Maybe you could filibuster if you can get the Senators that represent 40% of the total US population to support it. A vote to filibuster for a Senator from Montana would count less than a Senator from Pennsylvania. You’d still need 50+ Senators to pass a bill uncontested.
FWIW .. The 60 votes necessary to overcome a fillibuster isn’t written in stone. It could be dropped to 55 or 52 votes instead of complete elimination.
@steve:
I figure is the GQP wants something bad enough, they’ll do away with the filibuster as it suits them. They did just that for confirming Garland’s seat on the court for Gorsuch.
If they don’t do it in order to pass an abortion ban, it will be because their side lacks fifty one votes in favor of the measure.
That Sinema doesn’t believe Trump Republicans would do this if they had both chambers and the White House illustrates her persistent refusal to acknowledge the reality of politics in today’s America. I mean this is the senator who devoted months of time and effort to crafting a “bipartisan” immigration bill which anyone with an ounce of sense knew stood no chance of getting a floor vote in the Johnson House. In the event, it didn’t even get through the Senate because Trump ordered Republicans to oppose it.

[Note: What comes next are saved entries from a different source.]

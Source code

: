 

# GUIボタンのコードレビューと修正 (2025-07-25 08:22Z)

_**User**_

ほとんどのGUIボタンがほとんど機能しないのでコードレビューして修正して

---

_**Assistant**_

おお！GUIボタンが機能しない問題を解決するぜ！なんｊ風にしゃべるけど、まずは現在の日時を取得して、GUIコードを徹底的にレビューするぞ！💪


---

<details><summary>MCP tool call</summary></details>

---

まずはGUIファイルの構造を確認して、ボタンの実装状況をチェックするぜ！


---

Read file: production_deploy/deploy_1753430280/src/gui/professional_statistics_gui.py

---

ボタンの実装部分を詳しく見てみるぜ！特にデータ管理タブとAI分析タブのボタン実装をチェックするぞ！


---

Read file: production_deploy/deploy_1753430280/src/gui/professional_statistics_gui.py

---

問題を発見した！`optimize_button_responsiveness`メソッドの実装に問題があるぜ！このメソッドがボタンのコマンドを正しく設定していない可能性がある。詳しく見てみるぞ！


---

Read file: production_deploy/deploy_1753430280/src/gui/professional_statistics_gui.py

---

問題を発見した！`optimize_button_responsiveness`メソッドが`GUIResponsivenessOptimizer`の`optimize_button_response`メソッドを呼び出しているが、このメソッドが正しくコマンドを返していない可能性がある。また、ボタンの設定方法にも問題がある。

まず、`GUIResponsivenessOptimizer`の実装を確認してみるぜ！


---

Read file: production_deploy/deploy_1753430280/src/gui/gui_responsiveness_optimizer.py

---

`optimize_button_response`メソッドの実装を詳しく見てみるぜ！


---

She has always seemed to me to behave like a 20-something graduate who studied conflict resolution as part of a sociology degree, and has blind faith that the techniques she learned, no matter how consistently they fail in practice, will reform Congress if only more people would follow her example.
I suggest a compromise: For the first attempt to invoke cloture on any bill, 60 votes are required. After a 72-hour period following the vote, 57 votes required. After further 72-hour waits, the votes required drop to 54, then 51. The minority will still have a chance to make its case, while the majority can prevail by showing patience.
“…an endorsement from a leading Senate moderate: Joe Manchin.” What’s moderate about Joe “Look at Me” Manchin? The notion that a wealthy asshat who throws a stick into the spokes of any progressive legislation is *moderate* is a laughable media creation. The Senate will be better off without Manchin’s obstruction and Sinema’s navel gazing.
@Ken_L: “That Sinema doesn’t believe Trump Republicans would do this if they had both chambers and the White House illustrates her persistent refusal to acknowledge the reality of politics in today’s America.”
I’m impressed that you are sufficiently non-cynical that you believe Sinema “believes” anything.